Turkey and Israel had previously attempted to cooperate on energy resources, but those talks had never moved very far.
Herzog last week called Turkey “a very important neighbor of ours,” stressing that the country has a “huge impact on our lives in many fields.”
“We have to ... if possible, to lower the tension and move on in a true dialogue that would definitely include issues of climate and the economy,” he said on the sidelines of his visit to Greek Cyprus.
The head of the Israeli firm pumping gas from a giant field in the Eastern Mediterranean said the company could supply Turkey if it provided infrastructure, though he did not comment on Erdoğan’s proposal to link it to Europe.
“Our position has always been clear. If you want gas, great. We are ready to give. You build the pipeline to us and we will supply gas,” Yossi Abu, chief executive of NewMed Energy, was cited by Reuters as telling an investors conference two weeks ago.
Erdoğan last month expressed Turkey’s interest in resuming talks with Israel on using its natural gas and transporting it to Europe.
“We can use Israeli natural gas in our country, and beyond using it, we can also engage in a joint effort on its passage to Europe,” he said.
Erdoğan has said energy cooperation could be on the agenda during talks with Herzog.
Gas supplies from the Mediterranean could ease European dependence on Russian gas.
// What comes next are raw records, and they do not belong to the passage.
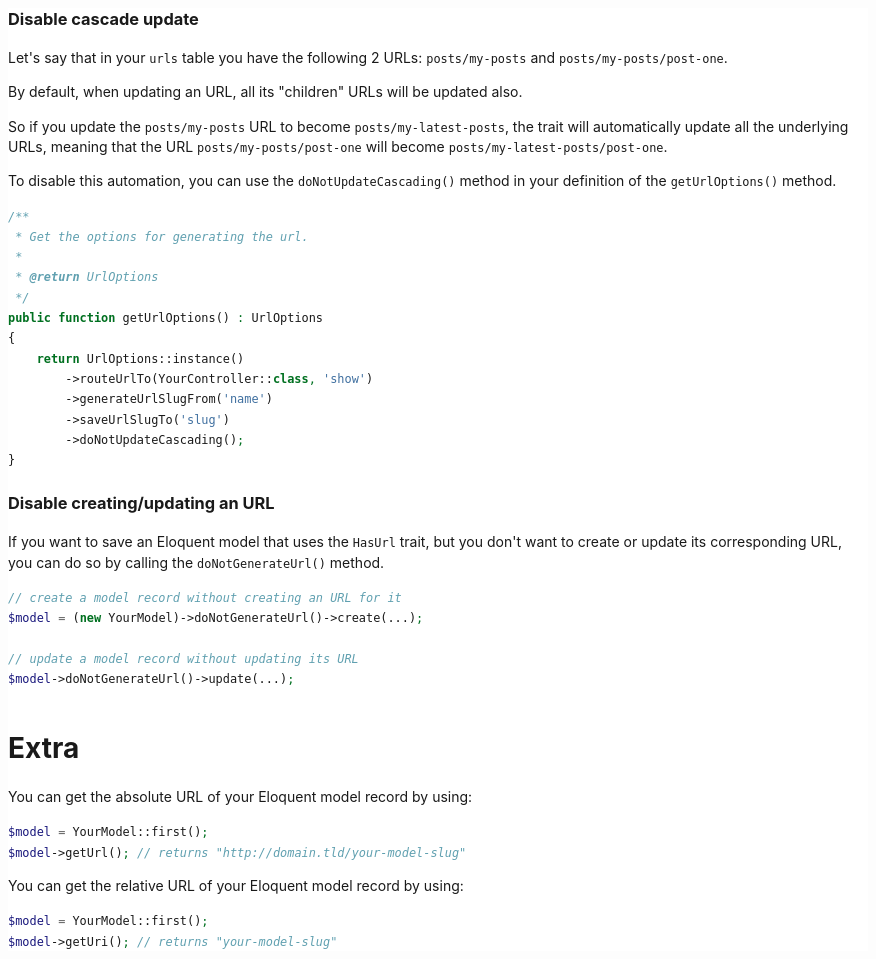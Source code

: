 ### Disable cascade update

Let's say that in your `urls` table you have the following 2 URLs: `posts/my-posts` and `posts/my-posts/post-one`.   
   
By default, when updating an URL, all its "children" URLs will be updated also.   
   
So if you update the `posts/my-posts` URL to become `posts/my-latest-posts`, the trait will automatically update all the underlying URLs, meaning that the URL `posts/my-posts/post-one` will become `posts/my-latest-posts/post-one`.   
   
To disable this automation, you can use the `doNotUpdateCascading()` method in your definition of the `getUrlOptions()` method.   

```php
/**
 * Get the options for generating the url.
 *
 * @return UrlOptions
 */
public function getUrlOptions() : UrlOptions
{
    return UrlOptions::instance()
        ->routeUrlTo(YourController::class, 'show')
        ->generateUrlSlugFrom('name')
        ->saveUrlSlugTo('slug')
        ->doNotUpdateCascading();
}
```

### Disable creating/updating an URL

If you want to save an Eloquent model that uses the `HasUrl` trait, but you don't want to create or update its corresponding URL, you can do so by calling the `doNotGenerateUrl()` method.

```php
// create a model record without creating an URL for it
$model = (new YourModel)->doNotGenerateUrl()->create(...);

// update a model record without updating its URL
$model->doNotGenerateUrl()->update(...);
```

# Extra

You can get the absolute URL of your Eloquent model record by using:

```php
$model = YourModel::first();
$model->getUrl(); // returns "http://domain.tld/your-model-slug"
```

You can get the relative URL of your Eloquent model record by using:

```php
$model = YourModel::first();
$model->getUri(); // returns "your-model-slug"
```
Plans for a subsea pipeline that would carry Israeli gas from the Eastern Mediterranean to Europe via Greek Cyprus and Greece to Europe, excluding Turkey, have stalled after the United States expressed misgivings in January.
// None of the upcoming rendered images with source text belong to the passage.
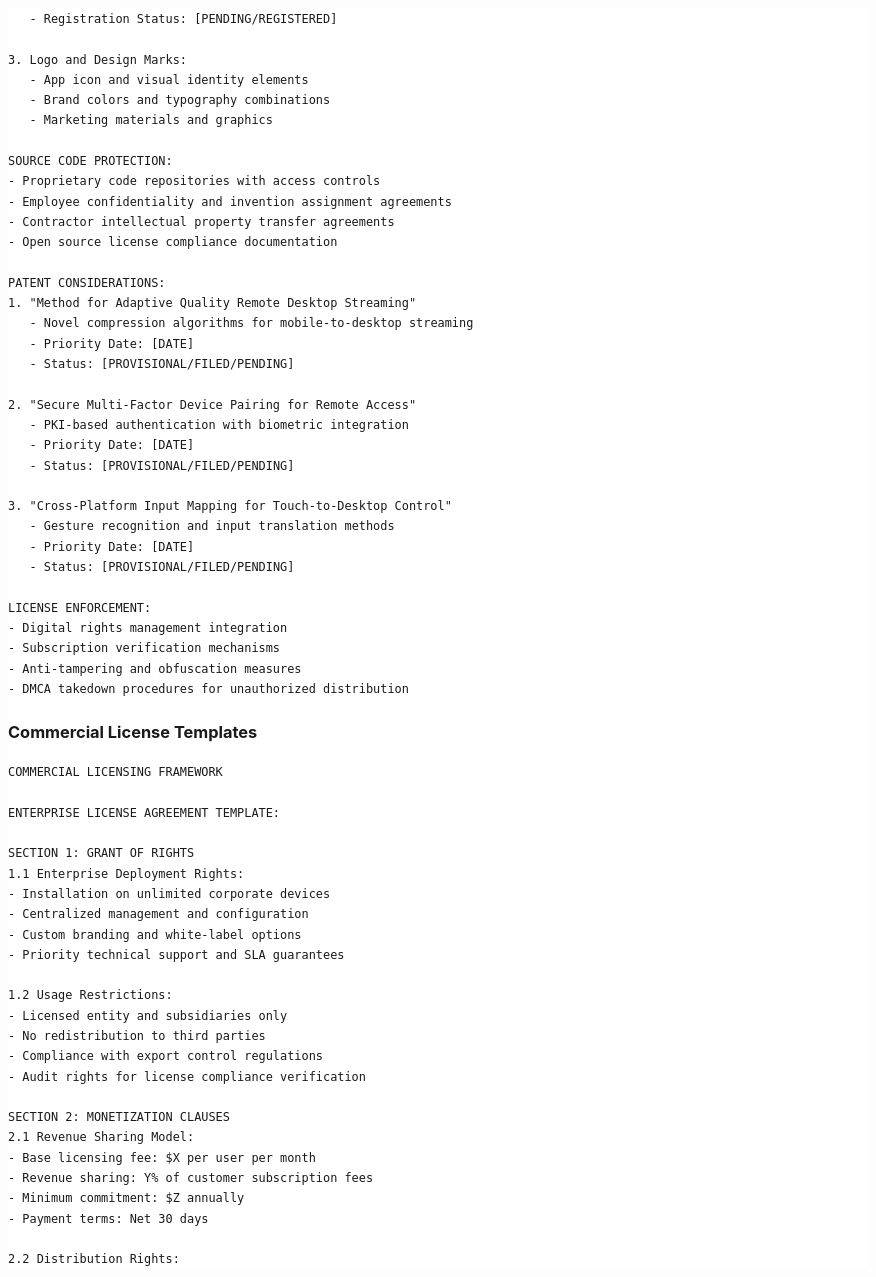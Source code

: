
 ```
   - Registration Status: [PENDING/REGISTERED]

3. Logo and Design Marks:
   - App icon and visual identity elements
   - Brand colors and typography combinations
   - Marketing materials and graphics

SOURCE CODE PROTECTION:
- Proprietary code repositories with access controls
- Employee confidentiality and invention assignment agreements
- Contractor intellectual property transfer agreements
- Open source license compliance documentation

PATENT CONSIDERATIONS:
1. "Method for Adaptive Quality Remote Desktop Streaming"
   - Novel compression algorithms for mobile-to-desktop streaming
   - Priority Date: [DATE]
   - Status: [PROVISIONAL/FILED/PENDING]

2. "Secure Multi-Factor Device Pairing for Remote Access"
   - PKI-based authentication with biometric integration
   - Priority Date: [DATE]
   - Status: [PROVISIONAL/FILED/PENDING]

3. "Cross-Platform Input Mapping for Touch-to-Desktop Control"
   - Gesture recognition and input translation methods
   - Priority Date: [DATE]
   - Status: [PROVISIONAL/FILED/PENDING]

LICENSE ENFORCEMENT:
- Digital rights management integration
- Subscription verification mechanisms
- Anti-tampering and obfuscation measures
- DMCA takedown procedures for unauthorized distribution
```

### Commercial License Templates
```
COMMERCIAL LICENSING FRAMEWORK

ENTERPRISE LICENSE AGREEMENT TEMPLATE:

SECTION 1: GRANT OF RIGHTS
1.1 Enterprise Deployment Rights:
- Installation on unlimited corporate devices
- Centralized management and configuration
- Custom branding and white-label options
- Priority technical support and SLA guarantees

1.2 Usage Restrictions:
- Licensed entity and subsidiaries only
- No redistribution to third parties
- Compliance with export control regulations
- Audit rights for license compliance verification

SECTION 2: MONETIZATION CLAUSES
2.1 Revenue Sharing Model:
- Base licensing fee: $X per user per month
- Revenue sharing: Y% of customer subscription fees
- Minimum commitment: $Z annually
- Payment terms: Net 30 days

2.2 Distribution Rights:
```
Turkey has long opposed the project and has stressed that any scheme that aims to sideline the rights of Turkey and the Turkish Republic of Northern Cyprus (TRNC) in the Eastern Mediterranean will be unsuccessful.
The EastMed pipeline had also enjoyed the support of the former Trump administration in the U.S. However, the Biden administration, in an apparent U-turn, in January expressed misgivings about the project, citing concerns over its economic viability and environmental costs.
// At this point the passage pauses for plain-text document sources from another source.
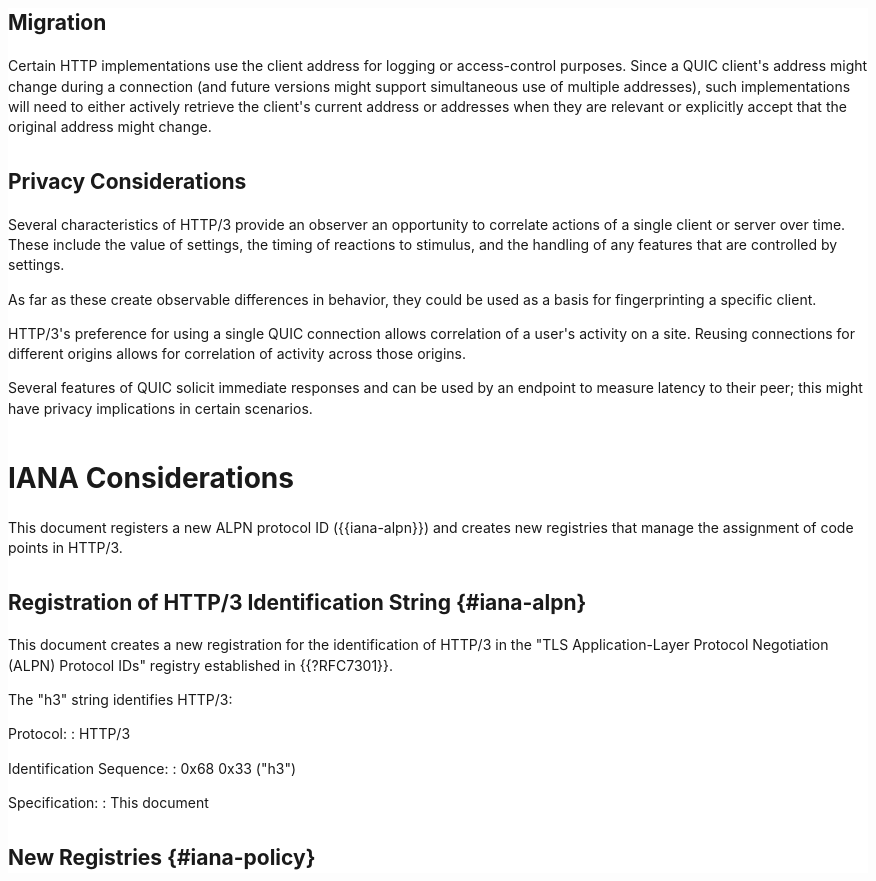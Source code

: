 ## Migration

Certain HTTP implementations use the client address for logging or
access-control purposes.  Since a QUIC client's address might change during a
connection (and future versions might support simultaneous use of multiple
addresses), such implementations will need to either actively retrieve the
client's current address or addresses when they are relevant or explicitly
accept that the original address might change.

## Privacy Considerations

Several characteristics of HTTP/3 provide an observer an opportunity to
correlate actions of a single client or server over time.  These include the
value of settings, the timing of reactions to stimulus, and the handling of any
features that are controlled by settings.

As far as these create observable differences in behavior, they could be used as
a basis for fingerprinting a specific client.

HTTP/3's preference for using a single QUIC connection allows correlation of a
user's activity on a site.  Reusing connections for different origins allows
for correlation of activity across those origins.

Several features of QUIC solicit immediate responses and can be used by an
endpoint to measure latency to their peer; this might have privacy implications
in certain scenarios.

# IANA Considerations

This document registers a new ALPN protocol ID ({{iana-alpn}}) and creates new
registries that manage the assignment of code points in HTTP/3.

## Registration of HTTP/3 Identification String {#iana-alpn}

This document creates a new registration for the identification of
HTTP/3 in the "TLS Application-Layer Protocol Negotiation (ALPN)
Protocol IDs" registry established in {{?RFC7301}}.

The "h3" string identifies HTTP/3:

  Protocol:
  : HTTP/3

  Identification Sequence:
  : 0x68 0x33 ("h3")

  Specification:
  : This document

## New Registries {#iana-policy}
Erdoğan said the U.S. pulled its support because the project makes no economic sense, reiterating his view that such a project “cannot work without Turkey.”
The 1,900-kilometer (1,180-mile) project would initially be expected to carry 10 billion cubic meters (bcm) of gas a year. But it remains unclear whether the 6-billion-euro ($6.82 billion) scheme will ever go ahead.
It would transport gas from Israeli and Greek Cyprus to Greece and into Europe’s gas network via Italy. But regional politics could well scupper such plans.
Turkey imports most of its energy but has announced the discovery of 540 bcm of natural gas in the Black Sea that it hopes to extract next year.
Herzog’s visit marks a significant thaw in ties, although his post is largely ceremonial and any concrete steps toward rapprochement will require the approval of Prime Minister Naftali Bennett.
The last visit by an Israeli president to Turkey was in 2007 and the last trip by a prime minister came the following year. Erdoğan and Bennett spoke in November, the first such call in years.
The visit comes amid Turkey’s efforts to repair frayed relations with several countries in the region, an initiative that resulted in Erdoğan announcing in January that he had invited Herzog for talks.
Relations cratered in 2010 as both countries pulled their ambassadors after the deaths of 10 civilians in an Israeli raid on a Turkish flotilla that was trying to break an Israeli blockade of the Gaza Strip to deliver humanitarian aid.
Diplomatic ties hit a low in 2018 when Turkey recalled its ambassador to Israel again following the U.S. decision to relocate its embassy to Jerusalem.
Ankara, which supports a two-state solution to the Israeli-Palestinian conflict, has condemned Israel’s occupation of the West Bank and its policy toward Palestinians, while Israel has called on Turkey to drop support for the Palestinian group Hamas which runs Gaza.
Despite the rapprochement, Turkey has ruled out abandoning its commitment to supporting Palestinian statehood.